#### Data section:
**********
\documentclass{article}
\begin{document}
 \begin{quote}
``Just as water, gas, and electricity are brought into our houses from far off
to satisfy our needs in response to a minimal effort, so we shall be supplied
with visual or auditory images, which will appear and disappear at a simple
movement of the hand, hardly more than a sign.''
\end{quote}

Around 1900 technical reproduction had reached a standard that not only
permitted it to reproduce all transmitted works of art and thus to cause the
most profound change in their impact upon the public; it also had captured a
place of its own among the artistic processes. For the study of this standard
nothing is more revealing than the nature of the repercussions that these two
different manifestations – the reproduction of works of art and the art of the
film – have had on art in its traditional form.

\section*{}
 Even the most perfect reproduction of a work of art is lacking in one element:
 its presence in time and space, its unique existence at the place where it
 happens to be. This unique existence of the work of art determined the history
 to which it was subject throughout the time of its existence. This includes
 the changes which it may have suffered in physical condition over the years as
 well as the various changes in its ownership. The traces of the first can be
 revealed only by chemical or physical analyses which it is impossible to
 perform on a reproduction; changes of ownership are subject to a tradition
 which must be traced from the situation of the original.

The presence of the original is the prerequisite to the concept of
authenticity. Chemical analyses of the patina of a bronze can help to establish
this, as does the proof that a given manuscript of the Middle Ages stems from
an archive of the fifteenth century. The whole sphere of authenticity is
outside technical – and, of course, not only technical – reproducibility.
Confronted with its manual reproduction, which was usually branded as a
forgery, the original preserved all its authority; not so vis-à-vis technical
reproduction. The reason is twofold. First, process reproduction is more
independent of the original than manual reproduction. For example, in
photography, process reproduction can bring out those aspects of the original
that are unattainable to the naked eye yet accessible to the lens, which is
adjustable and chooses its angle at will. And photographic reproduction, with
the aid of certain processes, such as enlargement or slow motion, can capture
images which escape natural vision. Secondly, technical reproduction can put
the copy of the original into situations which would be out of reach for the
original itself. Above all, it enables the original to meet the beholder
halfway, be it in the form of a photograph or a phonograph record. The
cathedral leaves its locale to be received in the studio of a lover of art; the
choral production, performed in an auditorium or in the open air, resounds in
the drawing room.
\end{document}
**********
#### Goal of the exercise:
Write each record out again exactly.

#### Finished task:
\documentclass{article}
\begin{document}
 \begin{quote}
``Just as water, gas, and electricity are brought into our houses from far off
to satisfy our needs in response to a minimal effort, so we shall be supplied
with visual or auditory images, which will appear and disappear at a simple
movement of the hand, hardly more than a sign.''
\end{quote}

Around 1900 technical reproduction had reached a standard that not only
permitted it to reproduce all transmitted works of art and thus to cause the
most profound change in their impact upon the public; it also had captured a
place of its own among the artistic processes. For the study of this standard
nothing is more revealing than the nature of the repercussions that these two
different manifestations – the reproduction of works of art and the art of the
film – have had on art in its traditional form.

\section*{}
 Even the most perfect reproduction of a work of art is lacking in one element:
 its presence in time and space, its unique existence at the place where it
 happens to be. This unique existence of the work of art determined the history
 to which it was subject throughout the time of its existence. This includes
 the changes which it may have suffered in physical condition over the years as
 well as the various changes in its ownership. The traces of the first can be
 revealed only by chemical or physical analyses which it is impossible to
 perform on a reproduction; changes of ownership are subject to a tradition
 which must be traced from the situation of the original.

The presence of the original is the prerequisite to the concept of
authenticity. Chemical analyses of the patina of a bronze can help to establish
this, as does the proof that a given manuscript of the Middle Ages stems from
an archive of the fifteenth century. The whole sphere of authenticity is
outside technical – and, of course, not only technical – reproducibility.
Confronted with its manual reproduction, which was usually branded as a
forgery, the original preserved all its authority; not so vis-à-vis technical
reproduction. The reason is twofold. First, process reproduction is more
independent of the original than manual reproduction. For example, in
photography, process reproduction can bring out those aspects of the original
that are unattainable to the naked eye yet accessible to the lens, which is
adjustable and chooses its angle at will. And photographic reproduction, with
the aid of certain processes, such as enlargement or slow motion, can capture
images which escape natural vision. Secondly, technical reproduction can put
the copy of the original into situations which would be out of reach for the
original itself. Above all, it enables the original to meet the beholder
halfway, be it in the form of a photograph or a phonograph record. The
cathedral leaves its locale to be received in the studio of a lover of art; the
choral production, performed in an auditorium or in the open air, resounds in
the drawing room.
\end{document}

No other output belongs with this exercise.